WORK TO COMPLETE:
Within the material below, count every line with the string "tissue". Give no more than the number.
━━━━━━━━━━
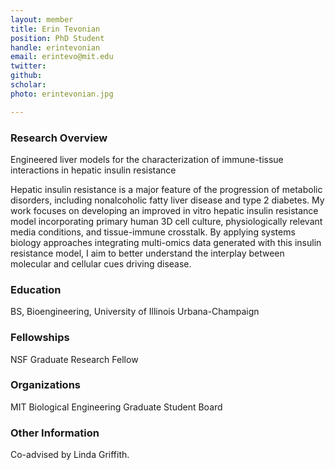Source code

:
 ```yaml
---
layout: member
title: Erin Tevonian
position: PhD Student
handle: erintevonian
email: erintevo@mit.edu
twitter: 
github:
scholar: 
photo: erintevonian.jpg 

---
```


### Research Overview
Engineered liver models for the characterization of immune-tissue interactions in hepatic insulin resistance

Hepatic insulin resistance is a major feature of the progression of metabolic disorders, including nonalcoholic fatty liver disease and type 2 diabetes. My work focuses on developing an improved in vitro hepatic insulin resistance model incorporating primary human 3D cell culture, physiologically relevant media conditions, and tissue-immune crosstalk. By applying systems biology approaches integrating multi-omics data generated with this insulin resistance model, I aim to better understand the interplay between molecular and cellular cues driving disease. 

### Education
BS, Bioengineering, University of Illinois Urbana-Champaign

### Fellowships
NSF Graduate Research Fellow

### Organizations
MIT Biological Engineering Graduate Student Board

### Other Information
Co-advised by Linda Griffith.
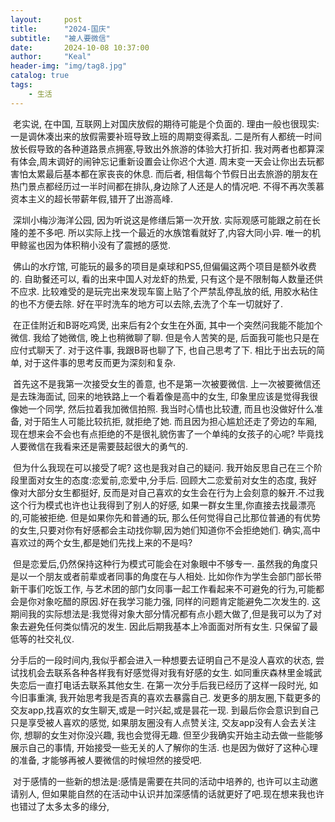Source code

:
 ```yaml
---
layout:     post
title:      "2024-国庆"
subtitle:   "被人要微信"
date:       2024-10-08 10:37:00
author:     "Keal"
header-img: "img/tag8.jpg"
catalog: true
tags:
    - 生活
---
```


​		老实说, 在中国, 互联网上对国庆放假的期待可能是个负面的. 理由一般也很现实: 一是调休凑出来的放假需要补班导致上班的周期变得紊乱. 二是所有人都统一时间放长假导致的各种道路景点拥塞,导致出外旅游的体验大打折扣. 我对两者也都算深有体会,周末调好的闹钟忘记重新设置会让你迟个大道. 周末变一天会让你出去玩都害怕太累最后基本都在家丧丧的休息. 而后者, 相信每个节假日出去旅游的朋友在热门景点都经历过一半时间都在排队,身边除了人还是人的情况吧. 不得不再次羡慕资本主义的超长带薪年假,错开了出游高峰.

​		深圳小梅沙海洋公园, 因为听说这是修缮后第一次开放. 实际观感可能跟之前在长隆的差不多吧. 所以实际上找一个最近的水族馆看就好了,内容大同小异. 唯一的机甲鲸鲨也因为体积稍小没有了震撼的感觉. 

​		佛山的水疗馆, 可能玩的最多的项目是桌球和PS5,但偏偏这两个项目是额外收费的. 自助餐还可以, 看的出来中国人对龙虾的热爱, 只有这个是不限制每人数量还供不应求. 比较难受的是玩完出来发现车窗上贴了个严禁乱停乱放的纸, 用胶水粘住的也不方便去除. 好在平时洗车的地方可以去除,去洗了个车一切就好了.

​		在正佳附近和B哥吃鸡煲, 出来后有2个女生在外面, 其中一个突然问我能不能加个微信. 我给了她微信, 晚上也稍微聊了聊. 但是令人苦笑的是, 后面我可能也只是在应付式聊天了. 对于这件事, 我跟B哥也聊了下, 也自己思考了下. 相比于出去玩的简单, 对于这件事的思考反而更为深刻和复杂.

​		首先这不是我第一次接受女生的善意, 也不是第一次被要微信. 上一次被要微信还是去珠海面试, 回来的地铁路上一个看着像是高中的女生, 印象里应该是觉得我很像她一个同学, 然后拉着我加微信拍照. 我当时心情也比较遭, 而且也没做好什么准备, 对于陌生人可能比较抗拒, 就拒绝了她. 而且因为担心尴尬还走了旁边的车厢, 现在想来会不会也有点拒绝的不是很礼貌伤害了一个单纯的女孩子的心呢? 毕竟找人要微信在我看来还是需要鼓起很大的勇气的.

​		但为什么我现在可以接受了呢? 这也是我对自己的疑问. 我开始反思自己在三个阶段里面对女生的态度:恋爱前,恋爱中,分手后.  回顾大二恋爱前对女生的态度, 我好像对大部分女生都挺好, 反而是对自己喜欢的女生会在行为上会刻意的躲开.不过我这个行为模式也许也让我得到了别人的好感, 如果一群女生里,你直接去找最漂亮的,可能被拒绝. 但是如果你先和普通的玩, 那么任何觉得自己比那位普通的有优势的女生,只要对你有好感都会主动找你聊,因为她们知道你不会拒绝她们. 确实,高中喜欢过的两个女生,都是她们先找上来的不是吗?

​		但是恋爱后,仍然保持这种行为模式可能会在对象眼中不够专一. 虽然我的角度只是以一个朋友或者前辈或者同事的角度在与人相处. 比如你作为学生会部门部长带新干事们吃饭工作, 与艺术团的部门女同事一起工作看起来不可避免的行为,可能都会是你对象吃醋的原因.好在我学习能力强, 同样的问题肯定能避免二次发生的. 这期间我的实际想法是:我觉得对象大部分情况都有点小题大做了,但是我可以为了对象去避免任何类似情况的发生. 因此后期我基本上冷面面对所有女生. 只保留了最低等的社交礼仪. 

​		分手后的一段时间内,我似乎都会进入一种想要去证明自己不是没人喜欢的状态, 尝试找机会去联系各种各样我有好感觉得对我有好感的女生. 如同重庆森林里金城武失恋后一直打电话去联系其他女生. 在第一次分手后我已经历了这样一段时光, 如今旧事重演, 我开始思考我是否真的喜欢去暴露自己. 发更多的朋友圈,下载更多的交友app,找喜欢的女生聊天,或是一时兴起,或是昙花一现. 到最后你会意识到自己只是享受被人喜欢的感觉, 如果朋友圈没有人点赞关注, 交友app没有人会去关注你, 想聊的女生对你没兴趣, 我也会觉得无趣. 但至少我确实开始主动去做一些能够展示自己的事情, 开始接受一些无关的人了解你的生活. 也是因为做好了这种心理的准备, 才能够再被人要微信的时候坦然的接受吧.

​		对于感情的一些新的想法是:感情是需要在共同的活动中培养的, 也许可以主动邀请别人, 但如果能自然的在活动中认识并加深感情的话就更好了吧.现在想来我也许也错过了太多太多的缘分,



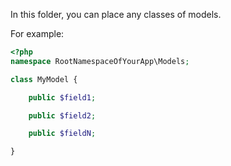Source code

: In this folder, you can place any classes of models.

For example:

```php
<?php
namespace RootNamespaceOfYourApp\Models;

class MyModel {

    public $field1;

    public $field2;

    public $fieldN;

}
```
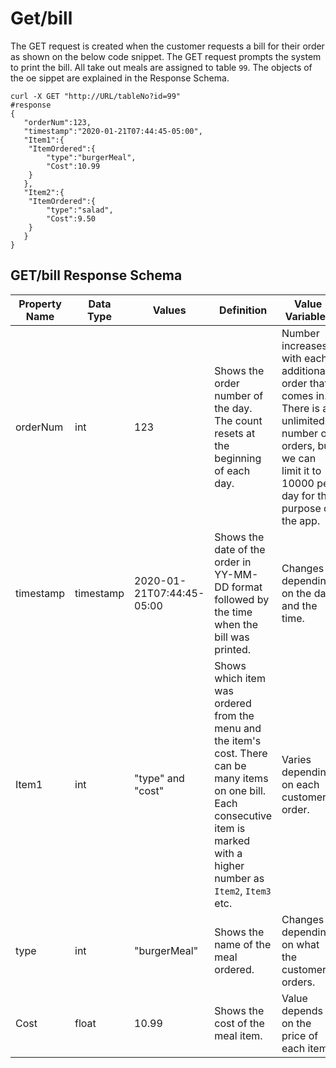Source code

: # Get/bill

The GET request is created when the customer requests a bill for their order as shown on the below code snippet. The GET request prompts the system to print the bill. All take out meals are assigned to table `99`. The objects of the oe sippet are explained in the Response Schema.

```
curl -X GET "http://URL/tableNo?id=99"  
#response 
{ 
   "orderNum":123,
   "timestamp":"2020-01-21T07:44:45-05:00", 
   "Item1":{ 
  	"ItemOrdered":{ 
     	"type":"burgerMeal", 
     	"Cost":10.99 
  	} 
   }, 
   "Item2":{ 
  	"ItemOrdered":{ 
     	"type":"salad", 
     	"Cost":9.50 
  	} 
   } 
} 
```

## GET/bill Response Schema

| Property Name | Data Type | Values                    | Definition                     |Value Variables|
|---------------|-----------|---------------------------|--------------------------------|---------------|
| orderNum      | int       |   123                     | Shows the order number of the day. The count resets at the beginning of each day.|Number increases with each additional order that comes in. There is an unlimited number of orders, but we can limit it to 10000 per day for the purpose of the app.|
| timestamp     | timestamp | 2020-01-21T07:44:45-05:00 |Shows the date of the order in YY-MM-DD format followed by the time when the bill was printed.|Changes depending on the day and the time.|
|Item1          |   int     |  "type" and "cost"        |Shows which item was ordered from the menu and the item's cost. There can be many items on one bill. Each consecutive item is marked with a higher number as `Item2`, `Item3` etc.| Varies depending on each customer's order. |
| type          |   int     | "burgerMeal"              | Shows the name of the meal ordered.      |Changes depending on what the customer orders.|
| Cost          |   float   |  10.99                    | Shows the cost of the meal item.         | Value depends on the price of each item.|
━━━━━━━━━━
RESULT OF THE EXERCISE:
2